- _Goal of the exercise_: Could you repeat the records shown below exactly as written?

- _Excerpted records_:
_____

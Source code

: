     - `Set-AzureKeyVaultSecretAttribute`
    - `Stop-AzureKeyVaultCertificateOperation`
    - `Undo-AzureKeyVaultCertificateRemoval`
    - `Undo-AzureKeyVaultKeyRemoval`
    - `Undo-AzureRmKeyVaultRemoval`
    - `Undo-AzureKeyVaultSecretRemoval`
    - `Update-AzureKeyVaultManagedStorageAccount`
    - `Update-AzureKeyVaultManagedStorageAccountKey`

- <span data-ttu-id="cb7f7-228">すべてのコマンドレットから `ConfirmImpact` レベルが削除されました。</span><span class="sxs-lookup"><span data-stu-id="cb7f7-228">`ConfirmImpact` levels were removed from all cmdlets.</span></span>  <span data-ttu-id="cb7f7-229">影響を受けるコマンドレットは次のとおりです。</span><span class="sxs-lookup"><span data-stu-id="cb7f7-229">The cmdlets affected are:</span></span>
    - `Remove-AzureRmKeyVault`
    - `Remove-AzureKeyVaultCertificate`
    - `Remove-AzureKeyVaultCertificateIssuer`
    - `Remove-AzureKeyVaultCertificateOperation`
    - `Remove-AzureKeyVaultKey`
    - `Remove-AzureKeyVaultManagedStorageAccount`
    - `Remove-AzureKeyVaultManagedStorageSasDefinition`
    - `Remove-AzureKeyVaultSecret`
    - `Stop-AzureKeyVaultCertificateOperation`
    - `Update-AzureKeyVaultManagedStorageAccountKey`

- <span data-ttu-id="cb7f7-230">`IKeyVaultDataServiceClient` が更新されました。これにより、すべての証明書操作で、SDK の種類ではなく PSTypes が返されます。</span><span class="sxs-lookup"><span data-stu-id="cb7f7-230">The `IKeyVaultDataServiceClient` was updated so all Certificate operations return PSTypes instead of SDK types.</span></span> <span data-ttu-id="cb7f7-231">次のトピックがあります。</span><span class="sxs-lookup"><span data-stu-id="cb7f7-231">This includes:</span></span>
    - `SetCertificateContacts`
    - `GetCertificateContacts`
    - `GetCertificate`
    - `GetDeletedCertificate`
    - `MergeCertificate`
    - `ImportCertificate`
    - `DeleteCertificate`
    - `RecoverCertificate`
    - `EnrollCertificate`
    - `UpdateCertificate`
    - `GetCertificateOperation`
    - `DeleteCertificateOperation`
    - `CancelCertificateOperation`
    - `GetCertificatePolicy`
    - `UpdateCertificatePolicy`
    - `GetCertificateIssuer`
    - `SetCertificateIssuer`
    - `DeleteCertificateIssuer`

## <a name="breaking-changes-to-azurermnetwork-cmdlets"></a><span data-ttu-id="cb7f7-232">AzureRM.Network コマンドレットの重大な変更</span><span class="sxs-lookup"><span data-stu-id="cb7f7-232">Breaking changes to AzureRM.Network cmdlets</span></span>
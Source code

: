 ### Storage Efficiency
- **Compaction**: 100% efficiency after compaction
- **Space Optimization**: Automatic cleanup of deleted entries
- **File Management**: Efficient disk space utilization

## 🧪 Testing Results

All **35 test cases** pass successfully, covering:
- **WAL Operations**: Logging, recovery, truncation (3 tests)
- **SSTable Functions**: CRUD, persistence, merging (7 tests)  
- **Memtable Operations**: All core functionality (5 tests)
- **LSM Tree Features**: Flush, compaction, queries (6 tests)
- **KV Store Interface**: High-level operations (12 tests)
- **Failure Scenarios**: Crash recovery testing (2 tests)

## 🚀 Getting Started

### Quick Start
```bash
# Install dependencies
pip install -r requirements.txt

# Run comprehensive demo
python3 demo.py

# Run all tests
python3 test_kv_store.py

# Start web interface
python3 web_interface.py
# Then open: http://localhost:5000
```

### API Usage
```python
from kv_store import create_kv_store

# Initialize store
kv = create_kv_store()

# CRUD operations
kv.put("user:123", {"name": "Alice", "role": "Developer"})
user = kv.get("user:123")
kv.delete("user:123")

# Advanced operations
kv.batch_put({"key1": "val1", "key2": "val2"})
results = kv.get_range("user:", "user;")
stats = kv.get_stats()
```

_____

- _Your response_:
Source code

:     - `Set-AzureKeyVaultSecretAttribute`
    - `Stop-AzureKeyVaultCertificateOperation`
    - `Undo-AzureKeyVaultCertificateRemoval`
    - `Undo-AzureKeyVaultKeyRemoval`
    - `Undo-AzureRmKeyVaultRemoval`
    - `Undo-AzureKeyVaultSecretRemoval`
    - `Update-AzureKeyVaultManagedStorageAccount`
    - `Update-AzureKeyVaultManagedStorageAccountKey`

- <span data-ttu-id="cb7f7-228">すべてのコマンドレットから `ConfirmImpact` レベルが削除されました。</span><span class="sxs-lookup"><span data-stu-id="cb7f7-228">`ConfirmImpact` levels were removed from all cmdlets.</span></span>  <span data-ttu-id="cb7f7-229">影響を受けるコマンドレットは次のとおりです。</span><span class="sxs-lookup"><span data-stu-id="cb7f7-229">The cmdlets affected are:</span></span>
    - `Remove-AzureRmKeyVault`
    - `Remove-AzureKeyVaultCertificate`
    - `Remove-AzureKeyVaultCertificateIssuer`
    - `Remove-AzureKeyVaultCertificateOperation`
    - `Remove-AzureKeyVaultKey`
    - `Remove-AzureKeyVaultManagedStorageAccount`
    - `Remove-AzureKeyVaultManagedStorageSasDefinition`
    - `Remove-AzureKeyVaultSecret`
    - `Stop-AzureKeyVaultCertificateOperation`
    - `Update-AzureKeyVaultManagedStorageAccountKey`

- <span data-ttu-id="cb7f7-230">`IKeyVaultDataServiceClient` が更新されました。これにより、すべての証明書操作で、SDK の種類ではなく PSTypes が返されます。</span><span class="sxs-lookup"><span data-stu-id="cb7f7-230">The `IKeyVaultDataServiceClient` was updated so all Certificate operations return PSTypes instead of SDK types.</span></span> <span data-ttu-id="cb7f7-231">次のトピックがあります。</span><span class="sxs-lookup"><span data-stu-id="cb7f7-231">This includes:</span></span>
    - `SetCertificateContacts`
    - `GetCertificateContacts`
    - `GetCertificate`
    - `GetDeletedCertificate`
    - `MergeCertificate`
    - `ImportCertificate`
    - `DeleteCertificate`
    - `RecoverCertificate`
    - `EnrollCertificate`
    - `UpdateCertificate`
    - `GetCertificateOperation`
    - `DeleteCertificateOperation`
    - `CancelCertificateOperation`
    - `GetCertificatePolicy`
    - `UpdateCertificatePolicy`
    - `GetCertificateIssuer`
    - `SetCertificateIssuer`
    - `DeleteCertificateIssuer`

## <a name="breaking-changes-to-azurermnetwork-cmdlets"></a><span data-ttu-id="cb7f7-232">AzureRM.Network コマンドレットの重大な変更</span><span class="sxs-lookup"><span data-stu-id="cb7f7-232">Breaking changes to AzureRM.Network cmdlets</span></span>
Source code

: ### Storage Efficiency
- **Compaction**: 100% efficiency after compaction
- **Space Optimization**: Automatic cleanup of deleted entries
- **File Management**: Efficient disk space utilization

## 🧪 Testing Results

All **35 test cases** pass successfully, covering:
- **WAL Operations**: Logging, recovery, truncation (3 tests)
- **SSTable Functions**: CRUD, persistence, merging (7 tests)  
- **Memtable Operations**: All core functionality (5 tests)
- **LSM Tree Features**: Flush, compaction, queries (6 tests)
- **KV Store Interface**: High-level operations (12 tests)
- **Failure Scenarios**: Crash recovery testing (2 tests)

## 🚀 Getting Started

### Quick Start
```bash
# Install dependencies
pip install -r requirements.txt

# Run comprehensive demo
python3 demo.py

# Run all tests
python3 test_kv_store.py

# Start web interface
python3 web_interface.py
# Then open: http://localhost:5000
```

### API Usage
```python
from kv_store import create_kv_store

# Initialize store
kv = create_kv_store()

# CRUD operations
kv.put("user:123", {"name": "Alice", "role": "Developer"})
user = kv.get("user:123")
kv.delete("user:123")

# Advanced operations
kv.batch_put({"key1": "val1", "key2": "val2"})
results = kv.get_range("user:", "user;")
stats = kv.get_stats()
```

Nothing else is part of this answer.